Он, без сомнения, испытывал настоящую «тоску по текущему» — по текущей литературе, текущей периодике и текущим полемическим страстям. Ближе всех сотрудничавший с Достоевским, редактором «Времени» и «Эпохи», Страхов утверждал: «Федор Михайлович любил журналистику и охотно служил ей… Он с молодости был воспитан на журналистике и остался ей верен до конца. Он вполне и без разделения примыкал к той литературе, которая кипела вокруг него, не становился никогда в стороне от нее. Обыкновенное его чтение были русские журналы и газеты. Его внимание было постоянно устремлено на его собратий по части изящной словесности, на всякие критические отзывы и об нем самом и об других. Он очень дорожил всяким успехом, всякою похвалою и очень огорчался нападками и бранью. Тут были его главные умственные интересы, да тут же были и его вещественные интересы. Он жил исключительно литературным трудом, никогда и не предполагая для себя какого‑нибудь другого занятия, не задаваясь и мыслью о каком‑нибудь месте, казенном или частном… Литература была вполне родною сферою Федора Михайловича; он избрал ее своею профессиею и иногда даже высказывал гордость этим своим положением. Он усердно трудился и работал, и достиг своего: он сделал одну из блистательных литературных карьер…»[107]
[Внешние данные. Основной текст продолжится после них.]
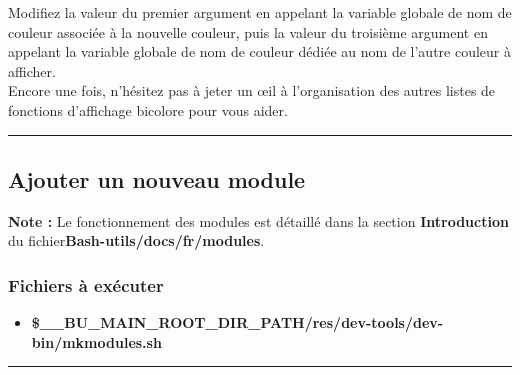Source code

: \documentclass[a4paper,10pt]{article}
\begin{document}
Modifiez la valeur du premier argument en appelant la variable globale de nom de couleur associée à la nouvelle couleur, puis la valeur du troisième argument en appelant la variable globale de nom de couleur dédiée au nom de l'autre couleur à afficher.\\[1\baselineskip]

Encore une fois, n'hésitez pas à jeter un œil à l'organisation des autres listes de fonctions d'affichage bicolore pour vous aider.\\[1\baselineskip]



\color{green}\par\noindent\rule{\textwidth}{0.4pt}\color{white}

\color{green}
\subsection{Ajouter un nouveau module}\color{white}

\textbf{Note :} Le fonctionnement des modules est détaillé dans la section \textbf{\color{red}Introduction} du fichier\linebreak \textbf{\color{lime}Bash-utils/docs/fr/modules}.

\color{blue}
\subsubsection{Fichiers à exécuter}\color{white}
\begin{itemize}
    \item \textbf{\color{orange}\$\_\_BU\_MAIN\_ROOT\_DIR\_PATH\color{lime}/res/dev-tools/dev-bin/mkmodules.sh}
\end{itemize}



\color{blue}\par\noindent\rule{\textwidth}{0.4pt}\color{white}

\color{blue}
\end{document}
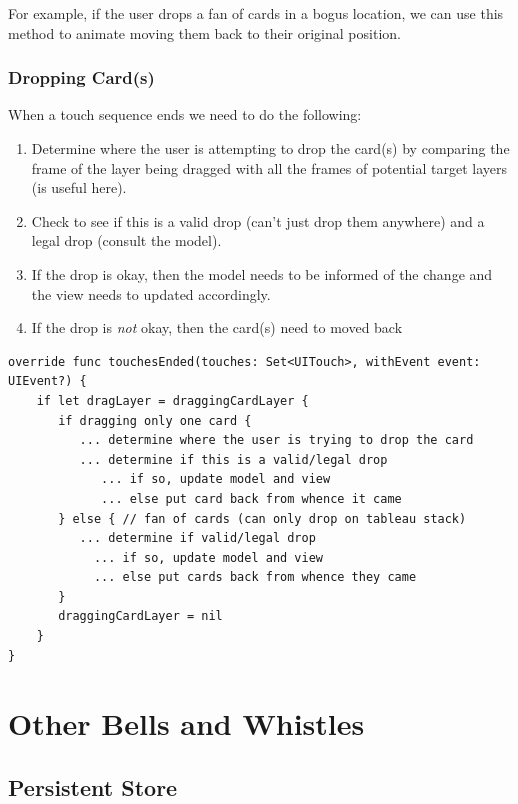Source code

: \documentclass[11pt]{article}
\begin{document}
For example, if the user drops a fan of cards in a bogus location, we can
use this method to animate moving them back to their original position.

\subsubsection{Dropping Card(s)}

When a touch sequence ends we need to do the following:
\begin{enumerate}
\item Determine where the user is attempting to drop
  the card(s) by comparing the frame of
  the layer being dragged with all the frames of potential target layers
  (\verb@CGRectIntersectsRect@ is useful here).
\item Check to see if this is a valid drop (can't just drop them anywhere) 
  and a legal drop (consult the model).
\item If the drop is okay, then the model needs to be informed of the change
  and the view needs to updated accordingly.
\item If the drop is {\em not} okay, then the card(s) need to moved back
\end{enumerate}
\begin{verbatim}
override func touchesEnded(touches: Set<UITouch>, withEvent event: UIEvent?) {
    if let dragLayer = draggingCardLayer {
       if dragging only one card {
          ... determine where the user is trying to drop the card
          ... determine if this is a valid/legal drop
             ... if so, update model and view
             ... else put card back from whence it came
       } else { // fan of cards (can only drop on tableau stack)
          ... determine if valid/legal drop
            ... if so, update model and view
            ... else put cards back from whence they came
       }
       draggingCardLayer = nil
    }
}
\end{verbatim}

\section{Other Bells and Whistles} \label{sec:bells-and-whistles}

\subsection{Persistent Store}
\end{document}

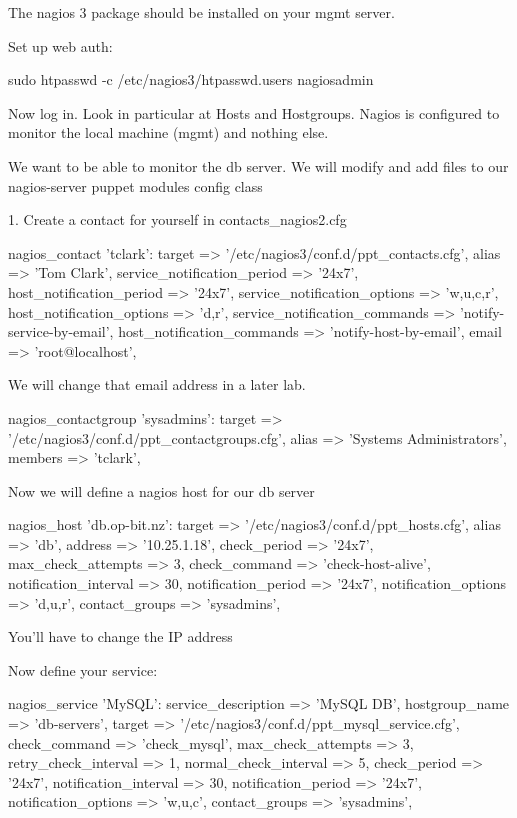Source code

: The nagios 3 package should be installed on your mgmt server.

Set up web auth:

sudo htpasswd -c /etc/nagios3/htpasswd.users nagiosadmin

Now log in.  Look in particular at Hosts and Hostgroups.  Nagios is configured
to monitor the local machine (mgmt) and nothing else.

We want to be able to monitor the db server.  We will modify and add files to
our nagios-server puppet modules config class

1.  Create a contact for yourself in contacts_nagios2.cfg

nagios_contact { 'tclark':
              target => '/etc/nagios3/conf.d/ppt_contacts.cfg',
              alias => 'Tom Clark',
              service_notification_period => '24x7',
              host_notification_period => '24x7',
              service_notification_options => 'w,u,c,r',
              host_notification_options => 'd,r',
              service_notification_commands => 'notify-service-by-email',
              host_notification_commands => 'notify-host-by-email',
              email => 'root@localhost',
  }


We will change that email address in a later lab.


 nagios_contactgroup { 'sysadmins':
               target => '/etc/nagios3/conf.d/ppt_contactgroups.cfg',
               alias => 'Systems Administrators',
               members => 'tclark', 
  }



Now we will define a nagios host for our db server

 nagios_host { 'db.op-bit.nz':
                 target => '/etc/nagios3/conf.d/ppt_hosts.cfg',
                 alias => 'db',
                 address => '10.25.1.18',
                 check_period => '24x7',
                 max_check_attempts => 3,
                 check_command => 'check-host-alive',
                 notification_interval => 30,
                 notification_period => '24x7',
                 notification_options => 'd,u,r',
                 contact_groups => 'sysadmins',
              }

You'll have to change the IP address 

Now define your service:

nagios_service {'MySQL':
              service_description => 'MySQL DB',
              hostgroup_name => 'db-servers',
              target => '/etc/nagios3/conf.d/ppt_mysql_service.cfg',
              check_command => 'check_mysql',
              max_check_attempts => 3,
              retry_check_interval => 1,
              normal_check_interval => 5,
              check_period => '24x7',
              notification_interval => 30,
              notification_period => '24x7',
              notification_options => 'w,u,c',
              contact_groups => 'sysadmins',
  }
Многосторонняя и полнообъемная литературнообщественная деятельность, к которой стремился Достоевский, вторично вступая на литературное поприще, удачно совпала с выходом в Москве первого в его жизни двухтомника: в начале февраля 1860 года Тургенев привез от издателя H. A. Основского причитавшуюся за двухтомник часть гонорара — 600 рублей серебром. «Вместо предполагаемых мною пятидесяти листов Ваших сочинений вышло с лишком 60»[108], — писал ему чуть позже издатель. Уже к началу лета успех был стремительно закреплен: составленные и посланные в Цензурный комитет программа журнала и специальное прошение были восприняты положительно; и, как только искомое разрешение было получено, все столичные газеты напечатали объявления об издании «Времени».
Со страстью и азартом включились братья Достоевские в организационную, хозяйственную и финансовую деятельность, связанную с журналом. Их литературные мечтания начали счастливо воплощаться в милую издательскому сердцу поэзию журнальной подписки и гонорарных ведомостей, литературной полемики и читательской почты. И даже если мнение сторонних наблюдателей о «своем» журнале, который якобы был нужен Достоевскому только для того, чтобы печатать свои сочинения, почему‑либо отвергнутые другими изданиями, было неверным изначально (возможность остаться без печатной трибуны не грозила Достоевскому тотально), то по факту существования «Времени» и «Эпохи» как бы и оправдывалось: за четыре года здесь было опубликовано ровно столько, сколько написано, включая «Униженных и оскорбленных» и «Записки из Мертвого дома», не только вернувших автору звание первого писателя России, но и ставших литературным манифестом славной эпохи 60–х годов.
Собственный журнал, отнимавший, конечно, много времени и требовавший самых разных забот, не только не потеснил собственно писательскую деятельность, но и всемерно стимулировал ее — каждый номер нуждался в беллетристике, читатель, какому бы направлению он ни сочувствовал, хотел повестей и романов. В этой связи Достоевский никак не мог согласиться с мнением Аполлона Григорьева, хорошо знавшего литературную кухню «Времени»: «Следовало не загонять как почтовую лошадь высокое дарование Ф. Достоевского, а холить, беречь его и удерживать от фельетонной деятельности, которая его окончательно погубит и литературно и физически»[109].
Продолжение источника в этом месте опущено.